#### Task details:
Count the lines below that contain the word "PORT", and state only that number.

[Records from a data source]
= Beginning of Section =
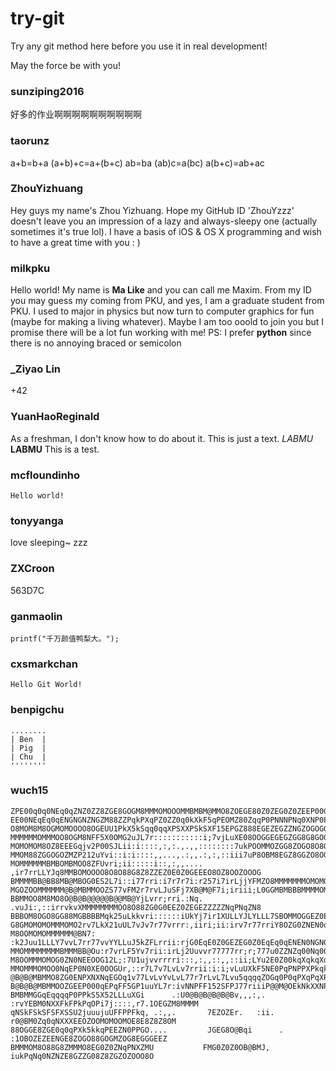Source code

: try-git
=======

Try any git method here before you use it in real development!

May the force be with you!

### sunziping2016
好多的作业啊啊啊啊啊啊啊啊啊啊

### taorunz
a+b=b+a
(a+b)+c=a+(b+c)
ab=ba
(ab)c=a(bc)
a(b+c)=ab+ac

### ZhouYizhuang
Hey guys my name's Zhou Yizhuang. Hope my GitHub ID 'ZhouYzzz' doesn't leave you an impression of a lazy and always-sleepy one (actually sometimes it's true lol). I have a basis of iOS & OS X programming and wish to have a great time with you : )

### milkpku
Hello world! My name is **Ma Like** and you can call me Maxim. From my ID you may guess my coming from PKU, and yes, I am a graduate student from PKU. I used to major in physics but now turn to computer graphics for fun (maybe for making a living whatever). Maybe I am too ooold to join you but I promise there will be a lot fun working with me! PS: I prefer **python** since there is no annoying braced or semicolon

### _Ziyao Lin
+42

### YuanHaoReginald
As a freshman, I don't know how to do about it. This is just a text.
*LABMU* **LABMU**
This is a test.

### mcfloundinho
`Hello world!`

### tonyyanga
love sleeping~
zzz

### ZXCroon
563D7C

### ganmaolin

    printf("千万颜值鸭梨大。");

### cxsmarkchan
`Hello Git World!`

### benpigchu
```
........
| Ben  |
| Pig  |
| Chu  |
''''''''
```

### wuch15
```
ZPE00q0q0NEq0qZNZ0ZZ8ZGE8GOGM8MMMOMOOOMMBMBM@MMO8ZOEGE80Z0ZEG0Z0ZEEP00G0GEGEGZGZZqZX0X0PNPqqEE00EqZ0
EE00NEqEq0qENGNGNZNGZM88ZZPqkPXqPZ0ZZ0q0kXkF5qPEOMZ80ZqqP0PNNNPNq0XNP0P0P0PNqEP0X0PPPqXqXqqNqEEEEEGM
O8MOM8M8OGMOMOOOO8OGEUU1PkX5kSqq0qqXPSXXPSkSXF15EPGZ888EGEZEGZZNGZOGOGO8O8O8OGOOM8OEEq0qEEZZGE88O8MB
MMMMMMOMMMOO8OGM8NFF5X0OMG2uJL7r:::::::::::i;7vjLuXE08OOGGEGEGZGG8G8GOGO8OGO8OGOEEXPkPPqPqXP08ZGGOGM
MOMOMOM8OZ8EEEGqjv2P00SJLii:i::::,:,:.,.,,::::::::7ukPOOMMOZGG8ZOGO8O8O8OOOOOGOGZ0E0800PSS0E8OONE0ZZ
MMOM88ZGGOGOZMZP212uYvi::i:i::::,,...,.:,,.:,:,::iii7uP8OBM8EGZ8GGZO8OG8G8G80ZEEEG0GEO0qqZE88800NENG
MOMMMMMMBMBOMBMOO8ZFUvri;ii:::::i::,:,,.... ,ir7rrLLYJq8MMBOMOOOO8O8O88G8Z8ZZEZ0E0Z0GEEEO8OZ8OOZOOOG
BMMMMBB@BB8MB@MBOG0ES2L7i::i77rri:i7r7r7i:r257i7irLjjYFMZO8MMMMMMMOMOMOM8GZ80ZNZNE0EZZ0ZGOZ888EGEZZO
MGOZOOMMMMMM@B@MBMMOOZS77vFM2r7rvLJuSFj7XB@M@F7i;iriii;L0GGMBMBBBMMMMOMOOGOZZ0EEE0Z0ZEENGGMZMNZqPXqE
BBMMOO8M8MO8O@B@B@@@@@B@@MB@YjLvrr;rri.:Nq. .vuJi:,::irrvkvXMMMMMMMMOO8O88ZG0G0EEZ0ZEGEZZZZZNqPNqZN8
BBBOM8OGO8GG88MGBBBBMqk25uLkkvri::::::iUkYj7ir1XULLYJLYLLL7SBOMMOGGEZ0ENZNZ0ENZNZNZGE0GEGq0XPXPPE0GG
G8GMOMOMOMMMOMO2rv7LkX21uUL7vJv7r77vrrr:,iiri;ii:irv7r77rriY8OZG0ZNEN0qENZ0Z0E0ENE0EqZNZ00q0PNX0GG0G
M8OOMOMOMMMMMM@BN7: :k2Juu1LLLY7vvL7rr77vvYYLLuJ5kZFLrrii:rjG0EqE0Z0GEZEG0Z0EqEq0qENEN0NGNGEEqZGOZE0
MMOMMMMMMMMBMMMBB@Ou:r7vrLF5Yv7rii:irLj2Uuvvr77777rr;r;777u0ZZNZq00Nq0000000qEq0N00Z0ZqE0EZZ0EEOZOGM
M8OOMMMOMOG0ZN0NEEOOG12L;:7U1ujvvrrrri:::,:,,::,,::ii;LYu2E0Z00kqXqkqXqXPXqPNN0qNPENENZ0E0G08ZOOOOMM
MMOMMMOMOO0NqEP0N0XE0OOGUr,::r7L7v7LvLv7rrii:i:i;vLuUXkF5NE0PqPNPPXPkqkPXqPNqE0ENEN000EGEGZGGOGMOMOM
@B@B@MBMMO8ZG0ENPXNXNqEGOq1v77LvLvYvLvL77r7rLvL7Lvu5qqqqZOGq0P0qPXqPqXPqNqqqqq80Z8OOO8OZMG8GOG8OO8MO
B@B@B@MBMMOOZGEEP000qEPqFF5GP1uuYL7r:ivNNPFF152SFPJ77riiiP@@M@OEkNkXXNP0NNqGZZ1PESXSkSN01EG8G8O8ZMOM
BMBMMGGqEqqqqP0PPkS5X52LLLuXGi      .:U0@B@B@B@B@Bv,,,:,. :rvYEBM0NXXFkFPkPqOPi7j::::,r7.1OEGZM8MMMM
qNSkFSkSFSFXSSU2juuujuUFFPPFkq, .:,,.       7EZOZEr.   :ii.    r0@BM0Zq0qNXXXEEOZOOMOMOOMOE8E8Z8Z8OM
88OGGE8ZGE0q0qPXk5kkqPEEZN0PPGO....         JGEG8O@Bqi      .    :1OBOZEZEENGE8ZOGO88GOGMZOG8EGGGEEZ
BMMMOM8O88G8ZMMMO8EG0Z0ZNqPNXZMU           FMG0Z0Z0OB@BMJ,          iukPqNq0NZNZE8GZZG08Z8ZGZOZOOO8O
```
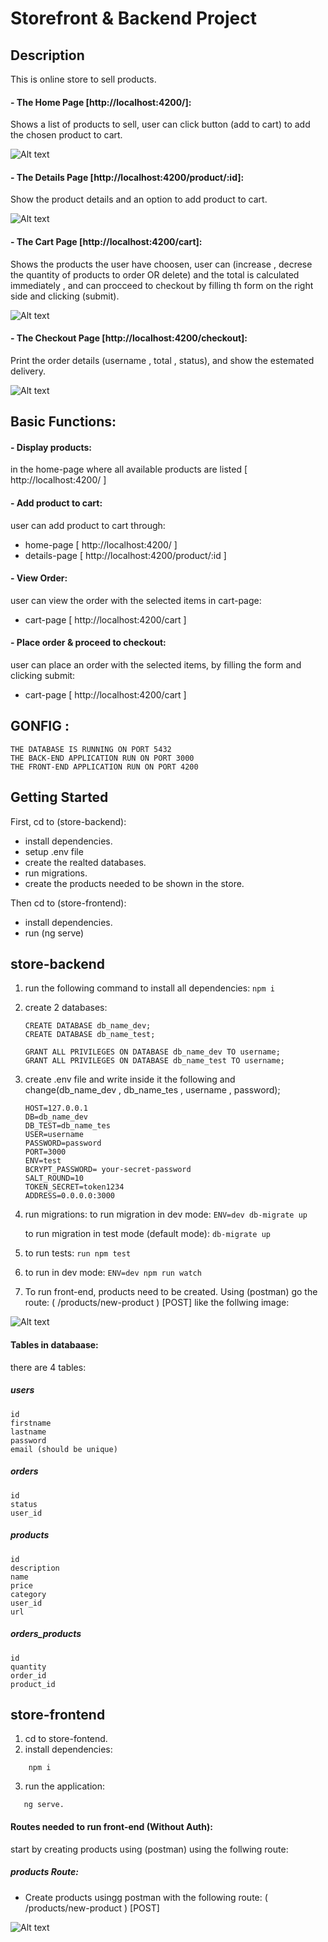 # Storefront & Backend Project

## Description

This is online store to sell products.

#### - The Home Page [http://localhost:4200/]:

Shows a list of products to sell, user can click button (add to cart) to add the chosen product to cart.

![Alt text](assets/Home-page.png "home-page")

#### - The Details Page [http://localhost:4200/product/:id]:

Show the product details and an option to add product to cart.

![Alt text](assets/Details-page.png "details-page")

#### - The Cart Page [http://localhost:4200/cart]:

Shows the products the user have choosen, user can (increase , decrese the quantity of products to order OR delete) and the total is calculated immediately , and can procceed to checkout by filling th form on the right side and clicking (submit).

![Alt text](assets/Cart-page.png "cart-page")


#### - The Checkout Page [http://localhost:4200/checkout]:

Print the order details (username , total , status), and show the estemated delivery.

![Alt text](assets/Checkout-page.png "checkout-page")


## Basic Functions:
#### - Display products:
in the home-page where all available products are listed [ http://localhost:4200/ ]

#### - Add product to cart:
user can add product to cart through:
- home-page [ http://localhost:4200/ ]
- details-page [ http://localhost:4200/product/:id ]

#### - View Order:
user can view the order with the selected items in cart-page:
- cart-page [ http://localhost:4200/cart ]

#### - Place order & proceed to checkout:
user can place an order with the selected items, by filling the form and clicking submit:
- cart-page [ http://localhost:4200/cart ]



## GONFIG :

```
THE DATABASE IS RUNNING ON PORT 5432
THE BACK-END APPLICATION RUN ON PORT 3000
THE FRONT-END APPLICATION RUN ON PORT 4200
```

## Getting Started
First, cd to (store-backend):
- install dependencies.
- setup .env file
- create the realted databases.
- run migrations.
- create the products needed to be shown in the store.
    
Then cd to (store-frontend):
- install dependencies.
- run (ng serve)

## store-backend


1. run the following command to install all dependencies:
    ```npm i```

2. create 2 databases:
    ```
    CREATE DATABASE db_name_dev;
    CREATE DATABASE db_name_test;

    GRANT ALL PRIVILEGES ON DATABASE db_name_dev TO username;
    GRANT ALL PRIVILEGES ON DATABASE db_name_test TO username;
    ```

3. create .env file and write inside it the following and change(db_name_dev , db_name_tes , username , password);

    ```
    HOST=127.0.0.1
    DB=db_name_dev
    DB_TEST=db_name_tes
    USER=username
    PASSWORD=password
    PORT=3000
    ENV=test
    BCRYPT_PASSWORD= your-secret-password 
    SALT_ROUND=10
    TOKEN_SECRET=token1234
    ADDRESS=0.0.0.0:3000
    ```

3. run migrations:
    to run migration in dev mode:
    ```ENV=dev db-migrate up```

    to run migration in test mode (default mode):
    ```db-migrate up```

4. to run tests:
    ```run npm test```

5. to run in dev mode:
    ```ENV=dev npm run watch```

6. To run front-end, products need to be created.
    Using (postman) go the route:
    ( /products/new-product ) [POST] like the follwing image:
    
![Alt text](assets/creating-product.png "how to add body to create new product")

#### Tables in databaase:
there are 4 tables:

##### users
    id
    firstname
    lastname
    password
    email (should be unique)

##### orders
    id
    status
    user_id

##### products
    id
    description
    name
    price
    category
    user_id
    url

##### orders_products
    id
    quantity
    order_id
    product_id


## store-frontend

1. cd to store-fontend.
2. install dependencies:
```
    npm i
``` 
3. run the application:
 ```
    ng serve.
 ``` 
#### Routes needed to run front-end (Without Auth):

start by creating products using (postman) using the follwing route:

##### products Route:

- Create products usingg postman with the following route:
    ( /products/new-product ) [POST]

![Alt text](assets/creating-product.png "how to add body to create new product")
= End of Section =
= Beginning of Section =
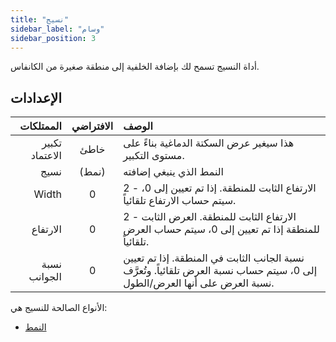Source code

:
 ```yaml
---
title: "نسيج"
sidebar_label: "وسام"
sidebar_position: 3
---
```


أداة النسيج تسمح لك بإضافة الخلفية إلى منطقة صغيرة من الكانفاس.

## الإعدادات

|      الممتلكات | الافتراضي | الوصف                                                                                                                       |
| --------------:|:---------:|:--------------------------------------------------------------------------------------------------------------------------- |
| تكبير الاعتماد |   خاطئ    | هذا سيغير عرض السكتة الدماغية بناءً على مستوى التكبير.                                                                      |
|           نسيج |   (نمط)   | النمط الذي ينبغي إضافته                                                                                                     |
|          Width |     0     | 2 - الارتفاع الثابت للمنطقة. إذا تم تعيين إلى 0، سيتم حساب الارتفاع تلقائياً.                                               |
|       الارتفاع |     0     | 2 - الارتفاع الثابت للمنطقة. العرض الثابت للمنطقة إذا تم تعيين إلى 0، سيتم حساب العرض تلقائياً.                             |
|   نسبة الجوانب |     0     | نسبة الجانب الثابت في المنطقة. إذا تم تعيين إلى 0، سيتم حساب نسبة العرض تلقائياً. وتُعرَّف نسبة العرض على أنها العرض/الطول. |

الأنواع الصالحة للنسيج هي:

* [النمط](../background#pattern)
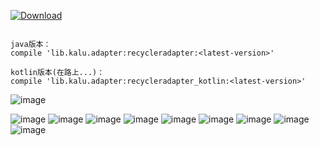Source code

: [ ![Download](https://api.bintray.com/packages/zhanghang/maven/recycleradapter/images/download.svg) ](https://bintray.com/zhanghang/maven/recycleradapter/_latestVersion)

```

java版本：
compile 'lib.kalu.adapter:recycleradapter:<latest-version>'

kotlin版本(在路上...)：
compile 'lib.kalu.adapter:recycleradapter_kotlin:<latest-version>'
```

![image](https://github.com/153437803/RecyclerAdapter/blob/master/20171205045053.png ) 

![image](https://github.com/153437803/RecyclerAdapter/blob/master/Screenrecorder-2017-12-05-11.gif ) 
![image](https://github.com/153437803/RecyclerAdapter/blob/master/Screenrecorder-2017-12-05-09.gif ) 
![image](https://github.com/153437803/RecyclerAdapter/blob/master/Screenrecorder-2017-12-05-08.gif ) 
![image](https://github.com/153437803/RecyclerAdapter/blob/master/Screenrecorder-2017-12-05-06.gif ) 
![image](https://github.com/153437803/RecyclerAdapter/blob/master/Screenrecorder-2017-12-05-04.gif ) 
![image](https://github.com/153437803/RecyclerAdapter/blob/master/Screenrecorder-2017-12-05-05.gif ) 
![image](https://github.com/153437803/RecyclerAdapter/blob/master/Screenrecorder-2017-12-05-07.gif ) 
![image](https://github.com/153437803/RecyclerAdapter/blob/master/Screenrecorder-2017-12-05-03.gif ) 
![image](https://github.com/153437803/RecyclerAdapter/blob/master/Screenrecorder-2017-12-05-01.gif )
= End of Section =
#### Your solution:
4